Fintech Vs Financial Service

Report shows differences in salary as sectors recover.

The latest Willis Towers Watson’s Fintech and Financial Service sector pay reports suggest that this year will see a wider range of salary outcomes as the economic recovery from these sectors differ greatly. A detailed study of the pay mix in the Financial Services and Fintech sectors shows that, while the two sectors are aligned on the proportion of pay that is provided in the form of base salary, Fintech companies offer a higher proportion of pay to long-term incentives (LTIs). For mid-level professionals at Fintech companies the LTI proportion can be as high as 41 per cent in some cases, compared to just 11 per cent for those at the same level in Financial Services firms.

“Fintech and Financial Services firms have been battling for talent across a similar set of roles for some years,” says Paul Richards, data services leader EMEA, Willis Towers Watson. “No longer the new kids on the block, many Fintech firms now have an established market presence, high growth potential and significant pay budgets at their disposal. This, along with a lower number of roles under pay scrutiny and regulation, and a start-up culture focused on share-ownership as opposed to cash-based pay, has led to significantly higher LTI opportunities at many Fintech companies, which could be more attractive to potential talent.”

The study also provides some insight into the most desirable skills in each sector, based on the highest salaries and pay rises compared to other roles at a similar level.

For traditional Financial Services organisations the big focus is on technology skills, such as DevOps (6.3 per cent median pay increase) and User Experience (up to a 4.8 per cent increase) roles, that are relatively scarce and in competition with big technology companies and Fintech firms for talent. However, for the Fintech sector, due to increasing regulation and public scrutiny, there is an increase in competition, and pay, for regulatory and compliance roles (3-6 per cent median increase, depending on the role).

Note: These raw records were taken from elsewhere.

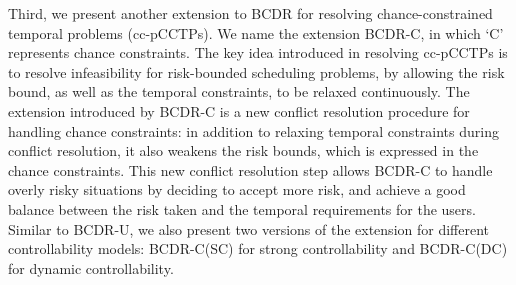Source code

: \documentclass[jair,twoside,11pt,theapa]{article}
\begin{document}
%
%
%
%
%
%


Third, we present another extension to BCDR for resolving chance-constrained
temporal problems (cc-pCCTPs). We name the extension BCDR-C, in which `C'
represents chance constraints. The key idea introduced in resolving cc-pCCTPs is
to resolve infeasibility for risk-bounded scheduling problems, by allowing the
risk bound, as well as the temporal constraints, to be relaxed continuously. The
extension introduced by BCDR-C is a new conflict resolution procedure for
handling chance constraints: in addition to relaxing temporal constraints during
conflict resolution, it also weakens the risk bounds, which is expressed in the
chance constraints. This new conflict resolution step allows BCDR-C to handle
overly risky situations by deciding to accept more risk, and achieve a good
balance between the risk taken and the temporal requirements for the users. Similar to BCDR-U, we also present two versions of the extension for different controllability models: BCDR-C(SC) for strong controllability and BCDR-C(DC) for dynamic controllability.


%


%
%
\end{document}
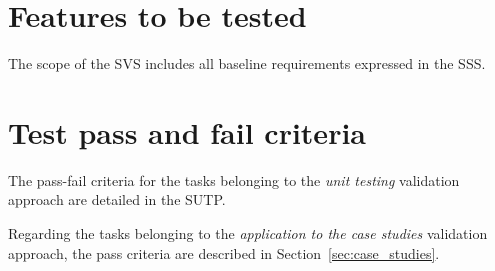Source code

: \section{Features to be tested}
The scope of the SVS includes all baseline requirements expressed in the SSS.


\section{Test pass and fail criteria}
The pass-fail criteria for the tasks belonging to the \emph{unit testing} validation approach are detailed in the SUTP.

Regarding the tasks belonging to the \emph{application to the case studies} validation approach, the pass criteria are described in Section~\ref{sec:case_studies}.


%
%
%
%
%

\clearpage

Overall pay rise budgets for Financial Services and Fintech firms also differed in 2021. Over half (54 per cent) of Financial Services firms are planning pay rises in the 0-2 per cent range this year, of which one-in-10 (11 per cent) are planning a pay freeze. Only 39 per cent of Fintech firms are planning to offer these more modest pay rises, with 8 per cent freezing pay. At the higher end of the pay scale, only one-in-20 (5 per cent) of Financial Services firms are planning to offer pay rises of over 3 per cent, whereas the proportion of Fintech companies offering the same is triple that, at 15 per cent.

Richards comments: “In 2020 both Financial Services and Fintech pay budgets were heavily weighted towards lower and mid-level roles with almost universal base pay freezes for the top five levels of seniority (global grade levels 16-20).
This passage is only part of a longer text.